## WHAT YOU WILL DO
All of the listing, from first line to last, should be output exactly; the pictures stay out.

## DATA FOR ANALYSIS
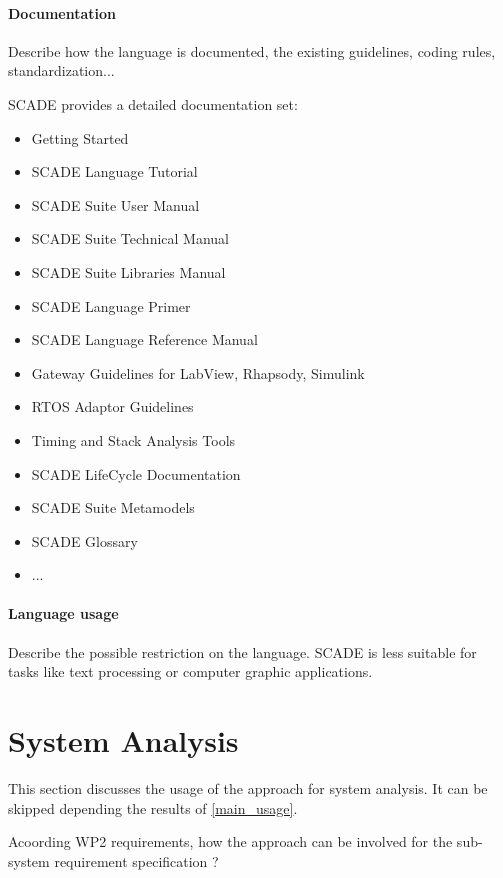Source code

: \paragraph{Documentation} Describe how the language is documented, the existing guidelines, coding rules, standardization...

SCADE provides a detailed documentation set:

\begin{itemize}
	\item Getting Started
	\item SCADE Language Tutorial
	\item SCADE Suite User Manual
	\item SCADE Suite Technical Manual
	\item SCADE Suite Libraries Manual
	\item SCADE Language Primer
	\item SCADE Language Reference Manual
	\item Gateway Guidelines for LabView, Rhapsody, Simulink
	\item RTOS Adaptor Guidelines
	\item Timing and Stack Analysis Tools
	\item SCADE LifeCycle Documentation
	\item SCADE Suite Metamodels
	\item SCADE Glossary
	\item ...
\end{itemize}


\paragraph{Language usage} Describe the possible restriction on the language. 
SCADE is less suitable for tasks like text processing or computer graphic applications.


\section{System Analysis}
This section discusses the usage of the approach for system analysis.
It can be skipped depending the results of \ref{main_usage}.

Acoording WP2 requirements, how the approach can be involved for the sub-system requirement specification ?

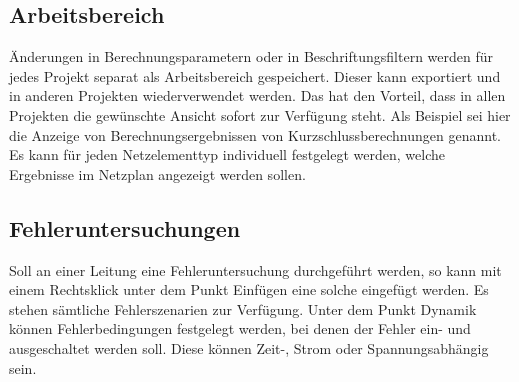 \documentclass{scrartcl}
\begin{document}
\begin{onehalfspace}
\subsection{Arbeitsbereich}
Änderungen in Berechnungsparametern oder in Beschriftungsfiltern werden für jedes Projekt separat als \glqq Arbeitsbereich\grqq{} gespeichert. Dieser kann exportiert und in anderen Projekten wiederverwendet werden. Das hat den Vorteil, dass in allen Projekten die gewünschte Ansicht sofort zur Verfügung steht. Als Beispiel sei hier die Anzeige von Berechnungsergebnissen von Kurzschlussberechnungen genannt. Es kann für jeden Netzelementtyp individuell festgelegt werden, welche Ergebnisse im Netzplan angezeigt werden sollen.

\subsection{Fehleruntersuchungen}
Soll an einer Leitung eine Fehleruntersuchung durchgeführt werden, so kann mit einem Rechtsklick unter dem Punkt Einfügen eine solche eingefügt werden. Es stehen sämtliche Fehlerszenarien zur Verfügung. Unter dem Punkt Dynamik können Fehlerbedingungen festgelegt werden, bei denen der Fehler ein- und ausgeschaltet werden soll. Diese können Zeit-, Strom oder Spannungsabhängig sein.


\end{onehalfspace}
\end{document}
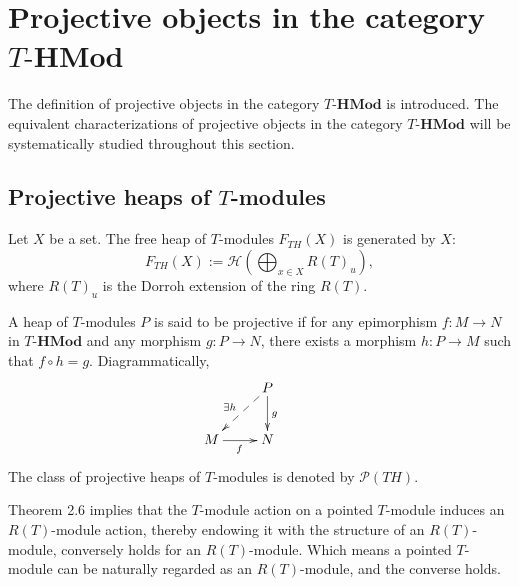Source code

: \documentclass[11pt, twoside]{article}
\begin{document}
\section{Projective objects in the category $T\textbf{-HMod}$}

The definition of projective objects in the category $T\textbf{-HMod}$ is introduced. The  equivalent characterizations of projective objects in the category $T\textbf{-HMod}$ will be systematically studied throughout this section.


\subsection{Projective heaps of $T$-modules}


\begin{definition}
Let $X$ be a set. The free heap of $T$-modules $F_{TH}(X)$ is generated by $X$:
$$F_{TH}(X):=\mathcal{H}(\bigoplus_{x\in X}R(T)_u),$$
where $R(T)_u$ is the Dorroh extension of the ring $R(T)$.
\end{definition}

\begin{definition}
A heap of $T$-modules $P$ is said to be projective if for any epimorphism $f:M\rightarrow N$ in $T\textbf{-HMod}$ and any morphism $g:P\rightarrow N$, there exists a morphism $h:P\rightarrow M$ such that $f\circ h=g$. Diagrammatically,
$$ \xymatrix{ & P \ar@{-->}[dl]_{\exists h} \ar[d]^{g} & \\
M \ar[r]_{f} & N } $$
The class of projective heaps of $T$-modules is denoted by $\mathcal{P}(TH)$.
\end{definition}

\begin{remark}
Theorem 2.6 implies that the $T$-module action on a pointed $T$-module induces an $R(T)$-module action, thereby endowing it with the structure of an $R(T)$-module, conversely holds for an $R(T)$-module. Which means a pointed $T$-module can be naturally regarded as an $R(T)$-module, and the converse holds.
\end{remark}
\end{document}

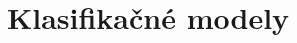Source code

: \documentclass[main.tex]{subfiles}
\begin{document}
	
\section{Klasifikačné modely}	
	
\end{document}

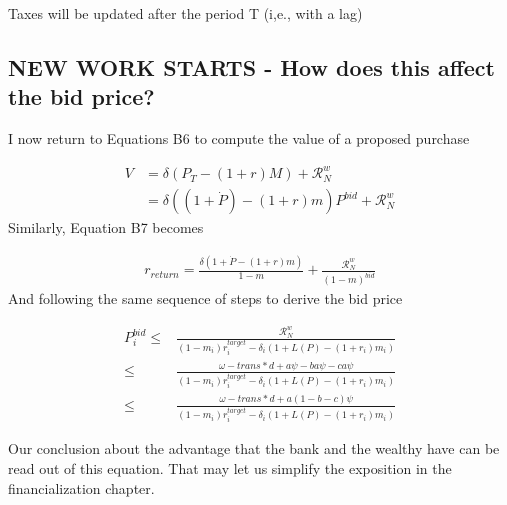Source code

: Taxes will be updated after the period T (i,e., with a lag)

\subsection{NEW WORK STARTS - How does this affect the bid price?}

I now return to Equations B6 to compute the value of a proposed purchase


\begin{align*}
V &= \delta \left(P_T - (1+r)M\right) +      \mathcal{R}^w_N  \tag{B6} \\
  &= \delta \left((1+\dot P)    - (1+r)m    \right) P^{bid} + \mathcal{R}^w_N%
\end{align*}
Similarly, Equation B7 becomes

\begin{align*}
r_{return} = \frac{\delta \left(1 + \dot P - (1+r)m\right)}{1-m} + \frac{\mathcal{R}^w_N}{(1-m)^{bid}}\tag{B7}
\end{align*}
And following the same sequence of steps to derive the bid price 

\begin{align*}
P_i^{bid} \le &   \frac{\mathcal{R}^w_N}{(1-m_i)r_i^{target} - \delta_i \left(1 + L(P) - (1+r_i)m_i \right)} \tag{B10}\\
		 \le &   \frac{ \omega - trans*d + a\psi -   ba\psi - ca\psi}{(1-m_i)r_i^{target} - \delta_i \left(1 + L(P) - (1+r_i)m_i \right)}	\\	
   		 \le &   \frac{ \omega - trans*d + a(1-b-c)\psi}{(1-m_i)r_i^{target} - \delta_i \left(1 + L(P) - (1+r_i)m_i \right)}	
\end{align*}

Our conclusion about the advantage that the bank and the wealthy have can be read out of this equation. 
That may let us simplify the exposition in the financialization chapter.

## SOLVED EXERCISE
Source code

: \paragraph{Documentation} Describe how the language is documented, the existing guidelines, coding rules, standardization...

SCADE provides a detailed documentation set:

\begin{itemize}
	\item Getting Started
	\item SCADE Language Tutorial
	\item SCADE Suite User Manual
	\item SCADE Suite Technical Manual
	\item SCADE Suite Libraries Manual
	\item SCADE Language Primer
	\item SCADE Language Reference Manual
	\item Gateway Guidelines for LabView, Rhapsody, Simulink
	\item RTOS Adaptor Guidelines
	\item Timing and Stack Analysis Tools
	\item SCADE LifeCycle Documentation
	\item SCADE Suite Metamodels
	\item SCADE Glossary
	\item ...
\end{itemize}


\paragraph{Language usage} Describe the possible restriction on the language. 
SCADE is less suitable for tasks like text processing or computer graphic applications.


\section{System Analysis}
This section discusses the usage of the approach for system analysis.
It can be skipped depending the results of \ref{main_usage}.

Acoording WP2 requirements, how the approach can be involved for the sub-system requirement specification ?

 \documentclass{scrartcl}
\begin{document}
\begin{onehalfspace}
\subsection{Arbeitsbereich}
Änderungen in Berechnungsparametern oder in Beschriftungsfiltern werden für jedes Projekt separat als \glqq Arbeitsbereich\grqq{} gespeichert. Dieser kann exportiert und in anderen Projekten wiederverwendet werden. Das hat den Vorteil, dass in allen Projekten die gewünschte Ansicht sofort zur Verfügung steht. Als Beispiel sei hier die Anzeige von Berechnungsergebnissen von Kurzschlussberechnungen genannt. Es kann für jeden Netzelementtyp individuell festgelegt werden, welche Ergebnisse im Netzplan angezeigt werden sollen.

\subsection{Fehleruntersuchungen}
Soll an einer Leitung eine Fehleruntersuchung durchgeführt werden, so kann mit einem Rechtsklick unter dem Punkt Einfügen eine solche eingefügt werden. Es stehen sämtliche Fehlerszenarien zur Verfügung. Unter dem Punkt Dynamik können Fehlerbedingungen festgelegt werden, bei denen der Fehler ein- und ausgeschaltet werden soll. Diese können Zeit-, Strom oder Spannungsabhängig sein.


\end{onehalfspace}
\end{document}
Source code

: \documentclass[11pt, twoside]{article}
\begin{document}
\section{Projective objects in the category $T\textbf{-HMod}$}

The definition of projective objects in the category $T\textbf{-HMod}$ is introduced. The  equivalent characterizations of projective objects in the category $T\textbf{-HMod}$ will be systematically studied throughout this section.


\subsection{Projective heaps of $T$-modules}


\begin{definition}
Let $X$ be a set. The free heap of $T$-modules $F_{TH}(X)$ is generated by $X$:
$$F_{TH}(X):=\mathcal{H}(\bigoplus_{x\in X}R(T)_u),$$
where $R(T)_u$ is the Dorroh extension of the ring $R(T)$.
\end{definition}

\begin{definition}
A heap of $T$-modules $P$ is said to be projective if for any epimorphism $f:M\rightarrow N$ in $T\textbf{-HMod}$ and any morphism $g:P\rightarrow N$, there exists a morphism $h:P\rightarrow M$ such that $f\circ h=g$. Diagrammatically,
$$ \xymatrix{ & P \ar@{-->}[dl]_{\exists h} \ar[d]^{g} & \\
M \ar[r]_{f} & N } $$
The class of projective heaps of $T$-modules is denoted by $\mathcal{P}(TH)$.
\end{definition}

\begin{remark}
Theorem 2.6 implies that the $T$-module action on a pointed $T$-module induces an $R(T)$-module action, thereby endowing it with the structure of an $R(T)$-module, conversely holds for an $R(T)$-module. Which means a pointed $T$-module can be naturally regarded as an $R(T)$-module, and the converse holds.
\end{remark}
\end{document}

Source code

: \documentclass[main.tex]{subfiles}
\begin{document}
	
\section{Klasifikačné modely}	
	
\end{document}

Source code

: Taxes will be updated after the period T (i,e., with a lag)

\subsection{NEW WORK STARTS - How does this affect the bid price?}

I now return to Equations B6 to compute the value of a proposed purchase


\begin{align*}
V &= \delta \left(P_T - (1+r)M\right) +      \mathcal{R}^w_N  \tag{B6} \\
  &= \delta \left((1+\dot P)    - (1+r)m    \right) P^{bid} + \mathcal{R}^w_N%
\end{align*}
Similarly, Equation B7 becomes

\begin{align*}
r_{return} = \frac{\delta \left(1 + \dot P - (1+r)m\right)}{1-m} + \frac{\mathcal{R}^w_N}{(1-m)^{bid}}\tag{B7}
\end{align*}
And following the same sequence of steps to derive the bid price 

\begin{align*}
P_i^{bid} \le &   \frac{\mathcal{R}^w_N}{(1-m_i)r_i^{target} - \delta_i \left(1 + L(P) - (1+r_i)m_i \right)} \tag{B10}\\
		 \le &   \frac{ \omega - trans*d + a\psi -   ba\psi - ca\psi}{(1-m_i)r_i^{target} - \delta_i \left(1 + L(P) - (1+r_i)m_i \right)}	\\	
   		 \le &   \frac{ \omega - trans*d + a(1-b-c)\psi}{(1-m_i)r_i^{target} - \delta_i \left(1 + L(P) - (1+r_i)m_i \right)}	
\end{align*}

Our conclusion about the advantage that the bank and the wealthy have can be read out of this equation. 
That may let us simplify the exposition in the financialization chapter.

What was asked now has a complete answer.